Während der Reise begann Hyde, Deutsch zu lernen, und auf der Rückreise verbrachte er sieben Monate in Regensburg, wo er Englischkurse gab. Dort schrieb und veröffentlichte er das Büchlein Ein Ruf aus der Wüste, eine längere Broschüre, die einen Überblick über die Lehre und den Ursprung der Kirche gab, wie Hyde es ja vorgeschlagen hatte. Trotz aller Bemühungen taufte Hyde während seines Aufenthalts in Regensburg jedoch keine Bekehrten.

In den darauffolgenden zehn Jahren versuchten Führer der Kirche mehrmals vergeblich, die Verkündigung des Evangeliums in Deutschland wieder aufzunehmen. Allerdings wurden einige Deutsche im Ausland getauft. 1843 wurden Jacob Zundell, Frederick Moeser und Johann Greenig – deutsche Mitglieder, die sich in den Vereinigten Staaten hatten taufen lassen – berufen, in ihrem Heimatland das Evangelium zu verkündigen. Es sind zwar keine entsprechenden Unterlagen erhalten geblieben, doch berichtete Johann Greenig, in Darmstadt einen Zweig gegründet zu haben.

1851 taufte George P. Dykes, ein deutschsprachiger Missionar, der das Evangelium in Dänemark verkündete, zwei Bekehrte in Schleswig-Holstein, bevor er aus der Region verbannt wurde. Dykes entschied sich, nach Utah zurückzukehren, wurde jedoch von Elder John Taylor dafür gewonnen, stattdessen nach Hamburg zu reisen und das Buch Mormon ins Deutsche zu übersetzen. Mit der Hilfe von George Viett, einem Deutschen, der sich in Paris hatte taufen lassen, und Daniel Carn, dem Präsidenten der neugegründeten Deutschen Mission, wurde die Übersetzung innerhalb von sechs Monaten fertiggestellt und am 25. Mai 1852 veröffentlicht.

Nachdem sich Dykes und Viett auf den Weg nach Utah gemacht hatten, verkündigten Carn und eine kleine Schar Missionare das Evangelium in vielen deutschen Städten. Innerhalb von zwei Jahren wurden sie jedoch gezwungen, das Land zu verlassen, und viele der Bekehrten wanderten in die Vereinigten Staaten aus.

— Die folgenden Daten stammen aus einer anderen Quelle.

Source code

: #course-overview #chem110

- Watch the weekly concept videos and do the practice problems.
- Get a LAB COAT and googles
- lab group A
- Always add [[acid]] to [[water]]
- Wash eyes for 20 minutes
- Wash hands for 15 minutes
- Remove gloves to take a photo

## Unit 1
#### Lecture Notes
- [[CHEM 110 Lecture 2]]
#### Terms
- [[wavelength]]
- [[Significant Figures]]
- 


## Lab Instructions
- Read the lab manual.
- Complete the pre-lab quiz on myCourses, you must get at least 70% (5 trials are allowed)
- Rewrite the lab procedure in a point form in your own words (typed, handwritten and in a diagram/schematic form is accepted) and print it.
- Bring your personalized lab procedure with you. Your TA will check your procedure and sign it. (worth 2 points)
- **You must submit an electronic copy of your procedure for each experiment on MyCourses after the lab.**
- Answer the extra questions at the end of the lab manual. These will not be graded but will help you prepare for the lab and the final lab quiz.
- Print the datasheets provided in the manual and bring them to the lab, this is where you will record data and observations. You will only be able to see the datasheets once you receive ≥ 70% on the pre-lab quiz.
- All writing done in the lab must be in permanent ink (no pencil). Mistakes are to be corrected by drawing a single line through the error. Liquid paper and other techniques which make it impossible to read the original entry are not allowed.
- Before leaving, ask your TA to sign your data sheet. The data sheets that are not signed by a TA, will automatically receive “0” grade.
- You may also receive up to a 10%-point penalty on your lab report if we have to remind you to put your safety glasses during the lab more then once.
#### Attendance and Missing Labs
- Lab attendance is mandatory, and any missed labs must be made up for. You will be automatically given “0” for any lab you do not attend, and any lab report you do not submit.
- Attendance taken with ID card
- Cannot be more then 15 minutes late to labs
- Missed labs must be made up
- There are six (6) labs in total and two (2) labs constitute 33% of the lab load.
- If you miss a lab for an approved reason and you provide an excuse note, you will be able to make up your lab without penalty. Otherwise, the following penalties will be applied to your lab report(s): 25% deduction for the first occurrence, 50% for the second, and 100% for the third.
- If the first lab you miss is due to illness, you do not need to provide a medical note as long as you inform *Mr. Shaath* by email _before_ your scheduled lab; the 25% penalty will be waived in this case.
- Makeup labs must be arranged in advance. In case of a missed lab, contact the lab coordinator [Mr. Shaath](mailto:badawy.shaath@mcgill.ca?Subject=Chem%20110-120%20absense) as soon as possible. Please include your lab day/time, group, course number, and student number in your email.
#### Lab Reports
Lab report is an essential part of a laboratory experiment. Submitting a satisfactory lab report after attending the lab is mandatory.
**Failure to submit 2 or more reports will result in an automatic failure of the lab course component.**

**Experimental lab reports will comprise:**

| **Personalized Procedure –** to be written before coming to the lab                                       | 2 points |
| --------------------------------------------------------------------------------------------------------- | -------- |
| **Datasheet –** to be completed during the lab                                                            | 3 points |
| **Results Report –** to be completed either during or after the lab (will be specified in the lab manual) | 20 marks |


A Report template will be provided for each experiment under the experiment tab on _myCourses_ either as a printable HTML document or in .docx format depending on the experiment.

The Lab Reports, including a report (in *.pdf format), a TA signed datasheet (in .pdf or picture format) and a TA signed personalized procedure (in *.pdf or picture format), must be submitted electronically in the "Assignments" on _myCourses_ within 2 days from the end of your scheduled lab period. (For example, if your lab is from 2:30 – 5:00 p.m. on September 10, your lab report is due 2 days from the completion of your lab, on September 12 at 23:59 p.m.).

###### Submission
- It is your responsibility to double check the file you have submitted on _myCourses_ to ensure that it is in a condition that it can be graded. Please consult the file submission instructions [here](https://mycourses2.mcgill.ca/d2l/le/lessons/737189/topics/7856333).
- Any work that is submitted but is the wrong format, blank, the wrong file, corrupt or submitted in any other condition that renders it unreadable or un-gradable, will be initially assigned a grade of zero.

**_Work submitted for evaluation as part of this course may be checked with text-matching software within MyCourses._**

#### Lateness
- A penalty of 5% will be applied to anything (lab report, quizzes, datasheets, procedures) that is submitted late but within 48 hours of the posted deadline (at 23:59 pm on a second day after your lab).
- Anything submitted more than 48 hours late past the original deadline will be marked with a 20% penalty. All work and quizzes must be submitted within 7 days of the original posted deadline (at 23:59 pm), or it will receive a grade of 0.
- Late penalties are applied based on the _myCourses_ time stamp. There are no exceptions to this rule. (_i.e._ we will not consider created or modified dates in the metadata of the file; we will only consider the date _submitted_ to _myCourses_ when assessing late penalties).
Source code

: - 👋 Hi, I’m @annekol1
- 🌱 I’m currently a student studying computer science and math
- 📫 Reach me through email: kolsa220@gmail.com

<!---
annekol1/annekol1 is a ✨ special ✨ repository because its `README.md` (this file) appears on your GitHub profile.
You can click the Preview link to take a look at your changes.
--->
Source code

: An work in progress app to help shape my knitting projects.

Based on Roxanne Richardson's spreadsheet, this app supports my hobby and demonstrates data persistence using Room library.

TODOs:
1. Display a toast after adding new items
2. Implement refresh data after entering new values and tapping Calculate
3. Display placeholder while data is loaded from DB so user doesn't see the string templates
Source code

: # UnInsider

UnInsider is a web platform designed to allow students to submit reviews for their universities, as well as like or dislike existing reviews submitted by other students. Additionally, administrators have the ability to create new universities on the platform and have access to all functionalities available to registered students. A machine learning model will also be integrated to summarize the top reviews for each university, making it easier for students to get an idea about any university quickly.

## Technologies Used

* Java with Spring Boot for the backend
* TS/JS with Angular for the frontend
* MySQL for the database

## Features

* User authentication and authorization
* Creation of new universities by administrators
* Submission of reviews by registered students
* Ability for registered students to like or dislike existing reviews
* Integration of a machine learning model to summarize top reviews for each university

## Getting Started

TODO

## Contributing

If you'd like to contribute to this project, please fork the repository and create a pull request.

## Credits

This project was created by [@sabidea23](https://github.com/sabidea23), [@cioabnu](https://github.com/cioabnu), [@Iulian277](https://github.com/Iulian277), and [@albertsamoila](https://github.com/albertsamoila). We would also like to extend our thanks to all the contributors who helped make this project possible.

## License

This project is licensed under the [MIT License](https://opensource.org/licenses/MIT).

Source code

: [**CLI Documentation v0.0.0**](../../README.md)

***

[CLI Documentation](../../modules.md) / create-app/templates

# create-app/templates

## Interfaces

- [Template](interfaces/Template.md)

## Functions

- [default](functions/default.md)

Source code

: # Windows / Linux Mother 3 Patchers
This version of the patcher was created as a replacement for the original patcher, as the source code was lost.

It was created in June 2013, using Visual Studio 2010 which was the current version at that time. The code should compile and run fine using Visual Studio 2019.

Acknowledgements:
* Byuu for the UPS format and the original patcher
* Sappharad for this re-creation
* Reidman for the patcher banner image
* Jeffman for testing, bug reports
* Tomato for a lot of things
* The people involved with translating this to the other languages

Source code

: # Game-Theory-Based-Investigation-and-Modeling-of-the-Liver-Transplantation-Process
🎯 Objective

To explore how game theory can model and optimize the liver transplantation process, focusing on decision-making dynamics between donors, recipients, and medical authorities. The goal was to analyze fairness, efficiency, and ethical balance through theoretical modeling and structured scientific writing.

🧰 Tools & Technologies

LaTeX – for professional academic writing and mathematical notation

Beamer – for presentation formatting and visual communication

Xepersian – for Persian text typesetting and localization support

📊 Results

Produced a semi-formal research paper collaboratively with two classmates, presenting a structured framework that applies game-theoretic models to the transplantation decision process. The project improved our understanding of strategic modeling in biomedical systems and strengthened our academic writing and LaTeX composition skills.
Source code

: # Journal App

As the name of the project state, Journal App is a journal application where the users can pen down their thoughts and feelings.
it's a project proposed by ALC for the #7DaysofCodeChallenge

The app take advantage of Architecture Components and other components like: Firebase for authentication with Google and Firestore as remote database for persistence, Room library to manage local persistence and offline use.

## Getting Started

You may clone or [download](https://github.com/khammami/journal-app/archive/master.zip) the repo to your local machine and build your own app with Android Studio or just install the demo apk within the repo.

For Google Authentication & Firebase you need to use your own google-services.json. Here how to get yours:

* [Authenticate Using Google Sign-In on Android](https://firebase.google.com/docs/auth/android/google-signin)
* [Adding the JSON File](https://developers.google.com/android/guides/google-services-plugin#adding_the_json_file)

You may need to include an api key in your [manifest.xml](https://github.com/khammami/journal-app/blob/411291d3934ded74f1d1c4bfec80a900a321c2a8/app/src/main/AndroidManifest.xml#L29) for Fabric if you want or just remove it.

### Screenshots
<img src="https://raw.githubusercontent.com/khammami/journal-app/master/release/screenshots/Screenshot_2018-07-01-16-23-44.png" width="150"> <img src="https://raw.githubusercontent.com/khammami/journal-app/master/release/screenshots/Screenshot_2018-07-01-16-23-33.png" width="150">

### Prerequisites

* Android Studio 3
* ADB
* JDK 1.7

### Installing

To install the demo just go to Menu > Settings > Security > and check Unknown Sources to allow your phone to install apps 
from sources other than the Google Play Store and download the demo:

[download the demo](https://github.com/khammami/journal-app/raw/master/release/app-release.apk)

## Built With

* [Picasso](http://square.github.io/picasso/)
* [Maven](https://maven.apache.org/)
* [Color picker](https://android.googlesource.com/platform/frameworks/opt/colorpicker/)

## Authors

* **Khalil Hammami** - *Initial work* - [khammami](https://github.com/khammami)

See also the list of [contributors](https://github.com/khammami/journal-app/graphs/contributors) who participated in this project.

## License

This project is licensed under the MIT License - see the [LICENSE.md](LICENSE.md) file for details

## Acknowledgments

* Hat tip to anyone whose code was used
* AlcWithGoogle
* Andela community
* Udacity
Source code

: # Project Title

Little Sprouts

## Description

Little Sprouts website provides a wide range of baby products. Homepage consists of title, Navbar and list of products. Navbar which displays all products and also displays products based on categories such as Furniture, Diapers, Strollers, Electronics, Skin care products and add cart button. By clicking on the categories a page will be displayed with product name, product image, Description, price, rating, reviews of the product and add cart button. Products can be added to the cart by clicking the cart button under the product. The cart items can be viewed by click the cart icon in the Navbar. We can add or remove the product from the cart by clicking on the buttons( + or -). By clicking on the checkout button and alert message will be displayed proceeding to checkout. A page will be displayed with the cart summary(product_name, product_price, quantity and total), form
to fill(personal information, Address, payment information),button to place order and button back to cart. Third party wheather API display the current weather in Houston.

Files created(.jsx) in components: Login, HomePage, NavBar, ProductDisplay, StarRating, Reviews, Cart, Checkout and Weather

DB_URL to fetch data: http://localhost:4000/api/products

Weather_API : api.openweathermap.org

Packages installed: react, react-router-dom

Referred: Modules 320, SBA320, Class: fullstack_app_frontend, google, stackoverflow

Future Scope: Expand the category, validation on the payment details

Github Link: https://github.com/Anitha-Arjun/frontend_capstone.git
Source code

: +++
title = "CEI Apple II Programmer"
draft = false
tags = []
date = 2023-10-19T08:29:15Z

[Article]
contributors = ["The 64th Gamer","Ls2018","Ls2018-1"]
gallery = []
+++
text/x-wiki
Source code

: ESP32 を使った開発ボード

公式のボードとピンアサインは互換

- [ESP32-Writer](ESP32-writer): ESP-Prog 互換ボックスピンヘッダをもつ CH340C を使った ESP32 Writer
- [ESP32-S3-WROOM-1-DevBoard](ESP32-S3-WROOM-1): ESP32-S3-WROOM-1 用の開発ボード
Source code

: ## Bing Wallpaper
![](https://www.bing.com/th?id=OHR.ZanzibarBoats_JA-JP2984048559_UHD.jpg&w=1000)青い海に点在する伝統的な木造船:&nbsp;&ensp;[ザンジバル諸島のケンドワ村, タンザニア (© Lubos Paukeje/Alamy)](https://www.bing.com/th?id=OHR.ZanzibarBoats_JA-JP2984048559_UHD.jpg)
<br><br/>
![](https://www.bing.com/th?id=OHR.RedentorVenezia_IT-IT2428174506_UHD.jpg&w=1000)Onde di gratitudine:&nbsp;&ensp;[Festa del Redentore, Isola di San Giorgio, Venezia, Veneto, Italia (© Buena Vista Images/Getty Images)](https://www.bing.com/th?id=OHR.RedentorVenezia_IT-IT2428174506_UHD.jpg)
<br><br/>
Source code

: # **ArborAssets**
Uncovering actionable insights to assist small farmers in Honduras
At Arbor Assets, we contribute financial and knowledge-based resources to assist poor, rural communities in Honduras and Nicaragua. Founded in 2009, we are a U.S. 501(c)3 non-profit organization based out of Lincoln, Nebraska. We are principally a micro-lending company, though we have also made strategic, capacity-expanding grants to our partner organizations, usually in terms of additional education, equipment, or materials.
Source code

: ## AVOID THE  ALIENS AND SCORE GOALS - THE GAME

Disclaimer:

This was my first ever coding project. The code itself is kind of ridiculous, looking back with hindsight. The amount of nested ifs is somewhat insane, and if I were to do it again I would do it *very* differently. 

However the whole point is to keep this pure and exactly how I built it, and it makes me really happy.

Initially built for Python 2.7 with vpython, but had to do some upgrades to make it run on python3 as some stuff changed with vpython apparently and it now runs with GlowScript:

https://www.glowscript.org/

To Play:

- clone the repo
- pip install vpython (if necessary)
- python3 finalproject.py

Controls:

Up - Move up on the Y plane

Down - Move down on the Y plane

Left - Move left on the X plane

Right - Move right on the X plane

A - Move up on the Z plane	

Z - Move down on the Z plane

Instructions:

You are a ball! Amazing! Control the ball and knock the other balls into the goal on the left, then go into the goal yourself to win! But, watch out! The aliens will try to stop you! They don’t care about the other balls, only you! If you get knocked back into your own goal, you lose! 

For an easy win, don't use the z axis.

1855 las Karl G. Mäser, ein 26 Jahre alter Lehrer am Budich-Institut in Dresden, Die Mormonen, ein Buch, in dem die Kirche und ihre Mitglieder verspottet wurden. Mäser sagte später, die „äußerst unlogischen Schlussfolgerungen und die sarkastischen Schmähungen“ hätten seine Neugier geweckt. Mäser schrieb an die Missionen in der Schweiz und in Skandinavien mit der Bitte, man möge ihm doch Missionare senden. William Budge, ein Missionar mit „unvollkommenen“ Deutschkenntnissen, reiste im September 1855 nach Dresden. Er nutzte eine Bibel mit parallelen Spalten auf Deutsch und Englisch, um eine kleine Gruppe, die sich im Haus von Karl und Anna Mäser versammelt hatte, zu unterweisen. Bald ließen sich acht Menschen taufen, und ein Zweig wurde gegründet. Als ihre Versammlungen den örtlichen Behörden bekanntwurden, wurden Mäser und andere jedoch aus Sachsen ausgewiesen. Mäser und seine Familie zogen zunächst nach England, ließen sich aber schließlich in Utah nieder.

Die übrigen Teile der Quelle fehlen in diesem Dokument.